[INFORMATION SHOWN — start]

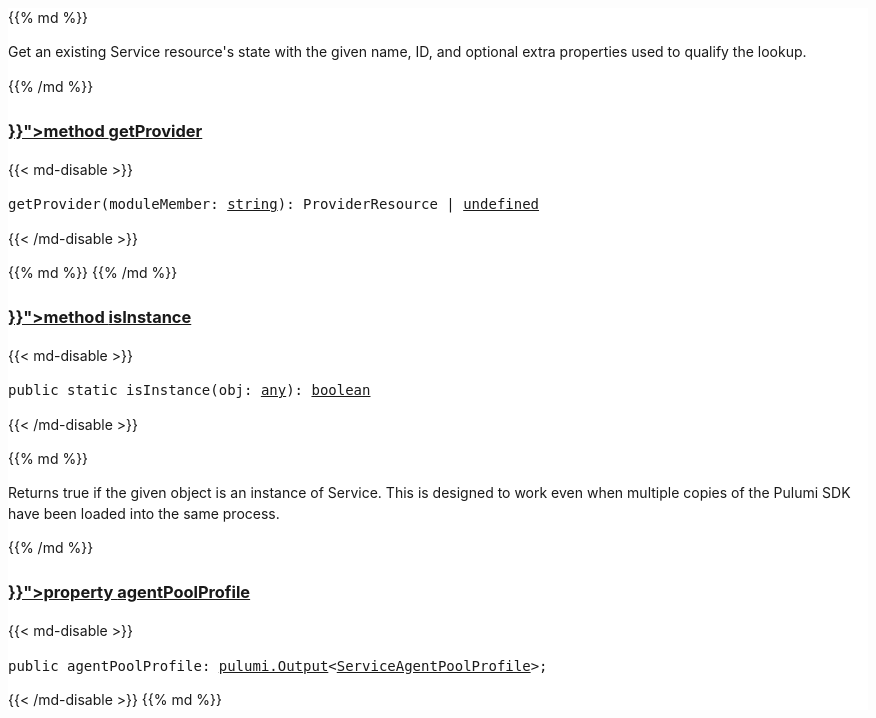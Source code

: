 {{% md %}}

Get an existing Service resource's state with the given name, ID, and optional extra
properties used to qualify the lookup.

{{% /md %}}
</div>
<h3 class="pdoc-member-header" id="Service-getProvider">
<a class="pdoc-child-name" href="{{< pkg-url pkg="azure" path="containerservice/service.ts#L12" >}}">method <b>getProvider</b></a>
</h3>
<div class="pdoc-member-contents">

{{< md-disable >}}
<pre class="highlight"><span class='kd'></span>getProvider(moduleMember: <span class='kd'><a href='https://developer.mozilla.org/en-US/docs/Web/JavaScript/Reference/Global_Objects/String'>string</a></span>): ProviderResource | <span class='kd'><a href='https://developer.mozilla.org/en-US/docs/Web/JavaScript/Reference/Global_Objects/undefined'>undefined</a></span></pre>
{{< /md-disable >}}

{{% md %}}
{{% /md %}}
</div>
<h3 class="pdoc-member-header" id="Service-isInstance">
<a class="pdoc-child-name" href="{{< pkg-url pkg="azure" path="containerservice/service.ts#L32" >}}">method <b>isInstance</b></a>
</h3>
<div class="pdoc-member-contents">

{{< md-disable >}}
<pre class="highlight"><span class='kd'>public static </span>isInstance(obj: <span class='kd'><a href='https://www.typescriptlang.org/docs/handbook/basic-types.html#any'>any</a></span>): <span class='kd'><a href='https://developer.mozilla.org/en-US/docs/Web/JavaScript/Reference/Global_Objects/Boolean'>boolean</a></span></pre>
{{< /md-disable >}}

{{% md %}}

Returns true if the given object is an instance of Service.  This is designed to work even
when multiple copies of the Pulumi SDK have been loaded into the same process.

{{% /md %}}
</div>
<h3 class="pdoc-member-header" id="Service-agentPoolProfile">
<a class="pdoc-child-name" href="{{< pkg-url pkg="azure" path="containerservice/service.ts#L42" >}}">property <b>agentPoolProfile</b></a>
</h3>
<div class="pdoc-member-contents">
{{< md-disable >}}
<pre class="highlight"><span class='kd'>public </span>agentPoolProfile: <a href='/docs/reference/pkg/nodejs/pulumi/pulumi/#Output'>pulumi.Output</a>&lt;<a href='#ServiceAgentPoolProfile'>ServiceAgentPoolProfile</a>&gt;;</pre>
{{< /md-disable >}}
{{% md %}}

[INFORMATION SHOWN — finish]
[INFORMATION SHOWN — start]

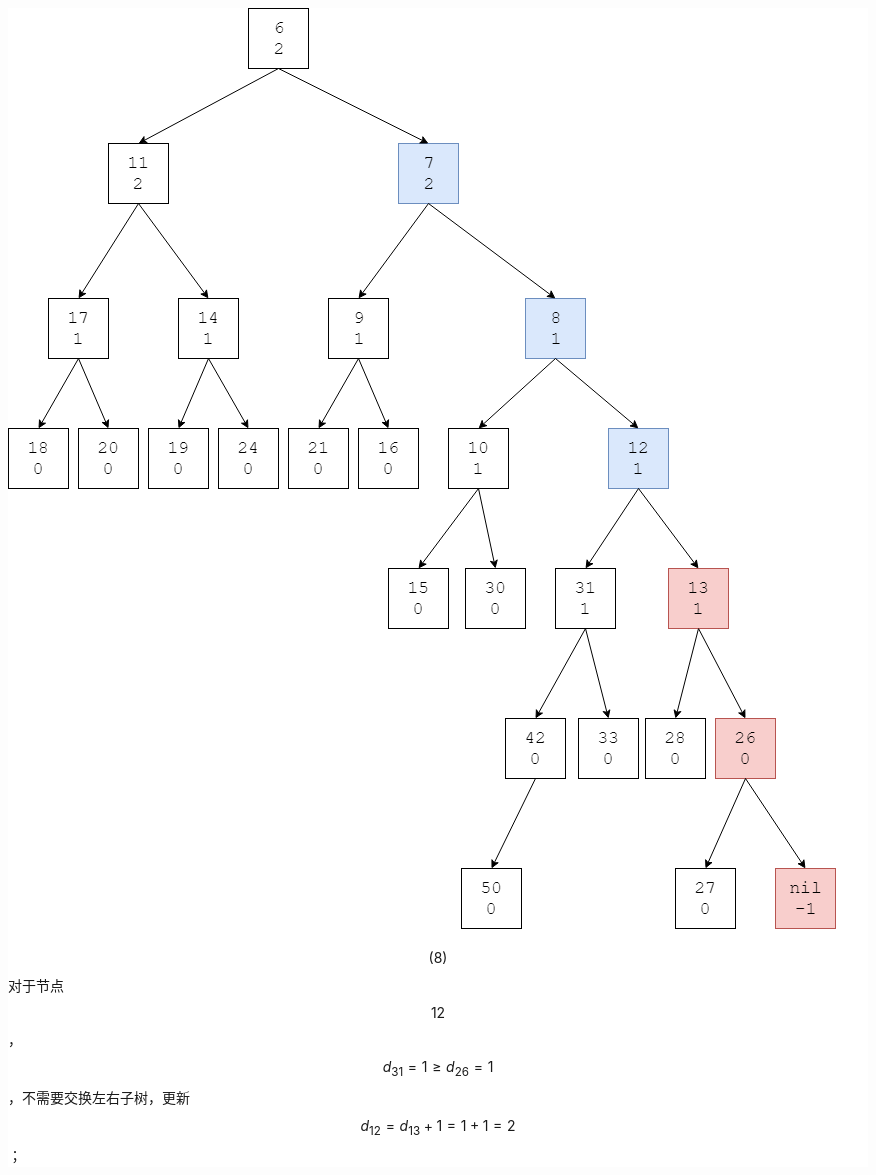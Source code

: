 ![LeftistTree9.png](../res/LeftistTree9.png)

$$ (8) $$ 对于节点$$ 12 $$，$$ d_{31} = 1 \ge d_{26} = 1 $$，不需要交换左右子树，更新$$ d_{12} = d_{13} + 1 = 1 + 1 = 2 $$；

[INFORMATION SHOWN — finish]
[INFORMATION SHOWN — start]

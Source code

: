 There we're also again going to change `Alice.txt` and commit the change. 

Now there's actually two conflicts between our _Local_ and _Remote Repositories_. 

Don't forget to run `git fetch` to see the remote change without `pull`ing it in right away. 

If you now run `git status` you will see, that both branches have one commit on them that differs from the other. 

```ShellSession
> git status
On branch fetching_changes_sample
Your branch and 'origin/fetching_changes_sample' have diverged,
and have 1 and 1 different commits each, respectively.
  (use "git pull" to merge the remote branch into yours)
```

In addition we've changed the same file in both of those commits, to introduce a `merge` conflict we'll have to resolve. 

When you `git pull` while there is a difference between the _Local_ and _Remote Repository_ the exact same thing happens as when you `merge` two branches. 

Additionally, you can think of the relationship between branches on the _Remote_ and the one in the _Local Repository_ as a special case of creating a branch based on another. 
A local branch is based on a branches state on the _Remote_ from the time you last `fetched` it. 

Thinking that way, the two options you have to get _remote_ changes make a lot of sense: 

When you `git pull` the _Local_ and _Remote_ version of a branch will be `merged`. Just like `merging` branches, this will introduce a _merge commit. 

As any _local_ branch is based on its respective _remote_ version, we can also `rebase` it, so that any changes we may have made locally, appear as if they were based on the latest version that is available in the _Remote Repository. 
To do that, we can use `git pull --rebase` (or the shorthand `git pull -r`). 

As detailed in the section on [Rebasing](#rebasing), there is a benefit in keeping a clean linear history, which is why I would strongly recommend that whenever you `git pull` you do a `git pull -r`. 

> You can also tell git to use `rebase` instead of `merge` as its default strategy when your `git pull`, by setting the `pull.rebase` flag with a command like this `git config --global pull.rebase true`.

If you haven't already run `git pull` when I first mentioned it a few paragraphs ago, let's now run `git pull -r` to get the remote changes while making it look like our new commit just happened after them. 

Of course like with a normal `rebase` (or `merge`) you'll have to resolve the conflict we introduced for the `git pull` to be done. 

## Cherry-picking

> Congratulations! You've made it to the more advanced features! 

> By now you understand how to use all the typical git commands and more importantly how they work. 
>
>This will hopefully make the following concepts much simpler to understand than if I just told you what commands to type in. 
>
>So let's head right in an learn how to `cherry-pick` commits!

[INFORMATION SHOWN — finish]

THE TASK ::
Above this instruction are the records; retype exactly the lines from the one containing "Additionally, you can" up to and including the one containing "To do that, we".

ANSWER BOX ::
Additionally, you can think of the relationship between branches on the _Remote_ and the one in the _Local Repository_ as a special case of creating a branch based on another. 
A local branch is based on a branches state on the _Remote_ from the time you last `fetched` it. 

Thinking that way, the two options you have to get _remote_ changes make a lot of sense: 

When you `git pull` the _Local_ and _Remote_ version of a branch will be `merged`. Just like `merging` branches, this will introduce a _merge commit. 

As any _local_ branch is based on its respective _remote_ version, we can also `rebase` it, so that any changes we may have made locally, appear as if they were based on the latest version that is available in the _Remote Repository. 
To do that, we can use `git pull --rebase` (or the shorthand `git pull -r`). 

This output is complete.